[Opening MATERIAL FOR THE TASK section]
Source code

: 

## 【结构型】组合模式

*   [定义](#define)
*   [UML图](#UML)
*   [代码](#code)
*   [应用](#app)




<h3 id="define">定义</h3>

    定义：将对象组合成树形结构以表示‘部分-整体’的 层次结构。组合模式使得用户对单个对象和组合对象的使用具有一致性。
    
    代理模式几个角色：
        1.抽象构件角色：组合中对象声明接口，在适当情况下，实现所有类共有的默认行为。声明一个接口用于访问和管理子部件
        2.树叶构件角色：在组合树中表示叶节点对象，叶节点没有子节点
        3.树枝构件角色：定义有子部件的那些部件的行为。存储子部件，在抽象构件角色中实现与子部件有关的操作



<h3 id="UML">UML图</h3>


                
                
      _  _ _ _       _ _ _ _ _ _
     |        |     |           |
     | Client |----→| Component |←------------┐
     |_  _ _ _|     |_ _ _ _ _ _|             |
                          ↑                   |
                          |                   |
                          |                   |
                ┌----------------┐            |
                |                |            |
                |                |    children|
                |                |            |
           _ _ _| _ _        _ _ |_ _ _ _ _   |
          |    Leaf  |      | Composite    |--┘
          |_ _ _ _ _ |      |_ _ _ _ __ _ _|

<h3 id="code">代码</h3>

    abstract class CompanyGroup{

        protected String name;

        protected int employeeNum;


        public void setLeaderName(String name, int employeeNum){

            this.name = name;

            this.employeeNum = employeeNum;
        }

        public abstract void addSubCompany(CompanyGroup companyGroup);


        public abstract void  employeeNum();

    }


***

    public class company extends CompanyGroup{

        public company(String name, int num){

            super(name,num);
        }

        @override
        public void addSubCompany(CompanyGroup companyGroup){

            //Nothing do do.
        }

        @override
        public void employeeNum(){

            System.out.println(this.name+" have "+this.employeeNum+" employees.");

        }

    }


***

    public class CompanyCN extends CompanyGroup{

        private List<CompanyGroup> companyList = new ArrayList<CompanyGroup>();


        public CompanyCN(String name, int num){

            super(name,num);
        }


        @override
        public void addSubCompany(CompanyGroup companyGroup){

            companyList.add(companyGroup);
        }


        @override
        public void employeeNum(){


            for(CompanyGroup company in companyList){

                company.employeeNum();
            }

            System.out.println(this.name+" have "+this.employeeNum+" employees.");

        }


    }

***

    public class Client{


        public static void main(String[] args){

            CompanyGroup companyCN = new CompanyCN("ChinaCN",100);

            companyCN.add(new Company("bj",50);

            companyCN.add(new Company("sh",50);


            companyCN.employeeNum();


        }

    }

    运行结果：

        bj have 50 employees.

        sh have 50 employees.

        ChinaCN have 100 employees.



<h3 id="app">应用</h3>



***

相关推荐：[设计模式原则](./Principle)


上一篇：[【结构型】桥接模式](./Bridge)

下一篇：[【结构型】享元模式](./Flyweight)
[Closing MATERIAL FOR THE TASK section]
[Opening MATERIAL FOR THE TASK section]
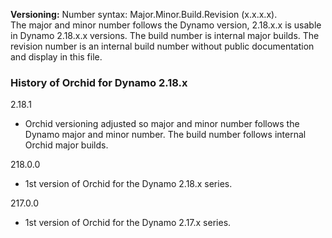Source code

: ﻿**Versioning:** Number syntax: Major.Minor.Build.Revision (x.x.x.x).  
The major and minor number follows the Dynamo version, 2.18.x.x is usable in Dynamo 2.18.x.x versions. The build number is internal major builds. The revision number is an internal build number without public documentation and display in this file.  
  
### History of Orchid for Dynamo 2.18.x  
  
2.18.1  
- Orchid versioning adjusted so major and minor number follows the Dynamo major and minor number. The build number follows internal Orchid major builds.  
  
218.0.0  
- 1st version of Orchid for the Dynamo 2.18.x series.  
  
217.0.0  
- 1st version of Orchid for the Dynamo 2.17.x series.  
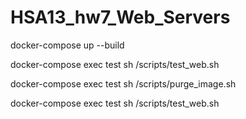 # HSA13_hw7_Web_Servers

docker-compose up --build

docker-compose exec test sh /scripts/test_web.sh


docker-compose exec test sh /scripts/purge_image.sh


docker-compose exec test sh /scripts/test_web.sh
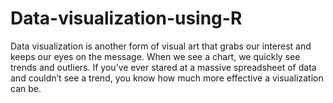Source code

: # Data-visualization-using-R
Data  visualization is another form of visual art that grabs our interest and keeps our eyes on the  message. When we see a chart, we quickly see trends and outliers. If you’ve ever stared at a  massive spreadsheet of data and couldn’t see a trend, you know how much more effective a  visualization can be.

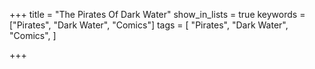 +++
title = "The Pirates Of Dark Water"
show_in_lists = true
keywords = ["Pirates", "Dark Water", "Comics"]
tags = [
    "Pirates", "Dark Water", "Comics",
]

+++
[Closing MATERIAL FOR THE TASK section]
[Opening MATERIAL FOR THE TASK section]
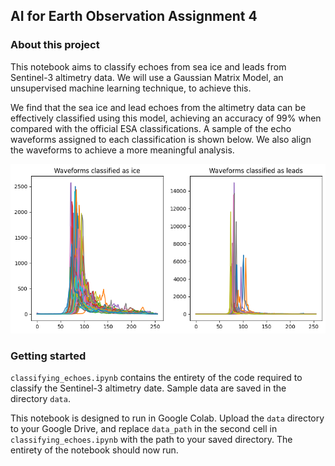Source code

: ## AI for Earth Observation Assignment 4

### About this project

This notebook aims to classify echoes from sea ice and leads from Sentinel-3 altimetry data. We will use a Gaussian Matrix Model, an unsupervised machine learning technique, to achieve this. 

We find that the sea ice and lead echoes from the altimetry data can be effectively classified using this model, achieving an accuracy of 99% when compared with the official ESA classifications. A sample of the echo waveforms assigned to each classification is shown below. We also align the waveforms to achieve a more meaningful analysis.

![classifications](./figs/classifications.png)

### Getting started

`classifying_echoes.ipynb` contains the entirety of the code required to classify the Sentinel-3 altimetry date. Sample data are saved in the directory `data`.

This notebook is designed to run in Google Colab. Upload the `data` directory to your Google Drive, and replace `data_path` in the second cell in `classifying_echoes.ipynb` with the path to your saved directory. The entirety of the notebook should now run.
[Closing MATERIAL FOR THE TASK section]
-- TASK ITEM --
Check every line of the entries above, and copy those that carry the string "Comics".

-- RESULT FOR THIS TASK --
keywords = ["Pirates", "Dark Water", "Comics"]
    "Pirates", "Dark Water", "Comics",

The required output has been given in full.